**Task to complete:** Copy out each line below that has the word "show" in it.

**Information provided:**
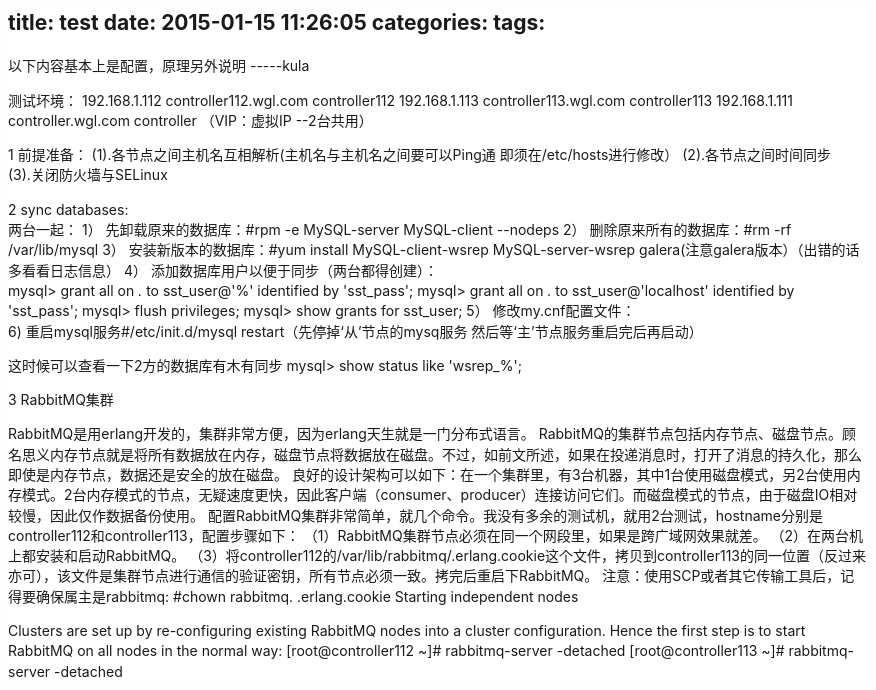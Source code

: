 title: test
date: 2015-01-15 11:26:05
categories:
tags:
---

以下内容基本上是配置，原理另外说明                         -----kula

  测试坏境：      192.168.1.112 controller112.wgl.com controller112
                          192.168.1.113	 controller113.wgl.com	 controller113
                          192.168.1.111	 controller.wgl.com	 controller  （VIP：虚拟IP --2台共用）

1 前提准备：
(1).各节点之间主机名互相解析(主机名与主机名之间要可以Ping通 即须在/etc/hosts进行修改）
(2).各节点之间时间同步  
(3).关闭防火墙与SELinux
    
2 sync databases:    
            两台一起：
           1） 先卸载原来的数据库：#rpm -e MySQL-server MySQL-client --nodeps
           2） 删除原来所有的数据库：#rm -rf /var/lib/mysql
           3） 安装新版本的数据库：#yum install MySQL-client-wsrep MySQL-server-wsrep galera(注意galera版本）（出错的话多看看日志信息）
           4） 添加数据库用户以便于同步（两台都得创建）：  
         mysql> grant all on *.* to sst_user@'%' identified by 'sst_pass';
         mysql> grant all on *.* to sst_user@'localhost' identified by 'sst_pass';
         mysql> flush privileges;
    mysql> show grants for sst_user;
           5） 修改my.cnf配置文件：  
           6)  重启mysql服务#/etc/init.d/mysql restart（先停掉‘从’节点的mysq服务 然后等‘主’节点服务重启完后再启动）

   这时候可以查看一下2方的数据库有木有同步
  mysql> show status like 'wsrep_%';


3 RabbitMQ集群

RabbitMQ是用erlang开发的，集群非常方便，因为erlang天生就是一门分布式语言。
RabbitMQ的集群节点包括内存节点、磁盘节点。顾名思义内存节点就是将所有数据放在内存，磁盘节点将数据放在磁盘。不过，如前文所述，如果在投递消息时，打开了消息的持久化，那么即使是内存节点，数据还是安全的放在磁盘。
良好的设计架构可以如下：在一个集群里，有3台机器，其中1台使用磁盘模式，另2台使用内存模式。2台内存模式的节点，无疑速度更快，因此客户端（consumer、producer）连接访问它们。而磁盘模式的节点，由于磁盘IO相对较慢，因此仅作数据备份使用。
配置RabbitMQ集群非常简单，就几个命令。我没有多余的测试机，就用2台测试，hostname分别是controller112和controller113，配置步骤如下：
（1）RabbitMQ集群节点必须在同一个网段里，如果是跨广域网效果就差。
（2）在两台机上都安装和启动RabbitMQ。
（3）将controller112的/var/lib/rabbitmq/.erlang.cookie这个文件，拷贝到controller113的同一位置（反过来亦可），该文件是集群节点进行通信的验证密钥，所有节点必须一致。拷完后重启下RabbitMQ。
注意：使用SCP或者其它传输工具后，记得要确保属主是rabbitmq:
#chown rabbitmq. .erlang.cookie
Starting independent nodes

Clusters are set up by re-configuring existing RabbitMQ nodes into a cluster configuration. Hence the first step is to start RabbitMQ on all nodes in the normal way:
[root@controller112 ~]# rabbitmq-server -detached
[root@controller113 ~]# rabbitmq-server -detached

**Result of this exercise:**
    mysql> show grants for sst_user;
  mysql> show status like 'wsrep_%';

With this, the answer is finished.